Activity:
Reproduce the lines below exactly. Skip images.

Records for processing:
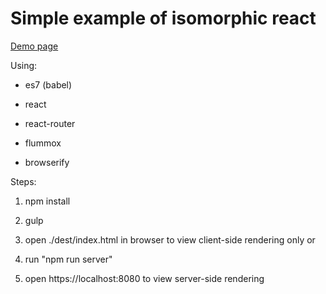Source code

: # Simple example of isomorphic react

[Demo page](http://olegsmith.github.io/react_react-router_flummox_example/#/search/javascript) 

Using:

* es7 (babel)

* react

* react-router

* flummox

* browserify

Steps:

1. npm install

2. gulp

3. open ./dest/index.html in browser to view client-side rendering only or

4. run "npm run server"

5. open https://localhost:8080 to view server-side rendering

Solution:
Source code

: # Simple example of isomorphic react

[Demo page](http://olegsmith.github.io/react_react-router_flummox_example/#/search/javascript) 

Using:

* es7 (babel)

* react

* react-router

* flummox

* browserify

Steps:

1. npm install

2. gulp

3. open ./dest/index.html in browser to view client-side rendering only or

4. run "npm run server"

5. open https://localhost:8080 to view server-side rendering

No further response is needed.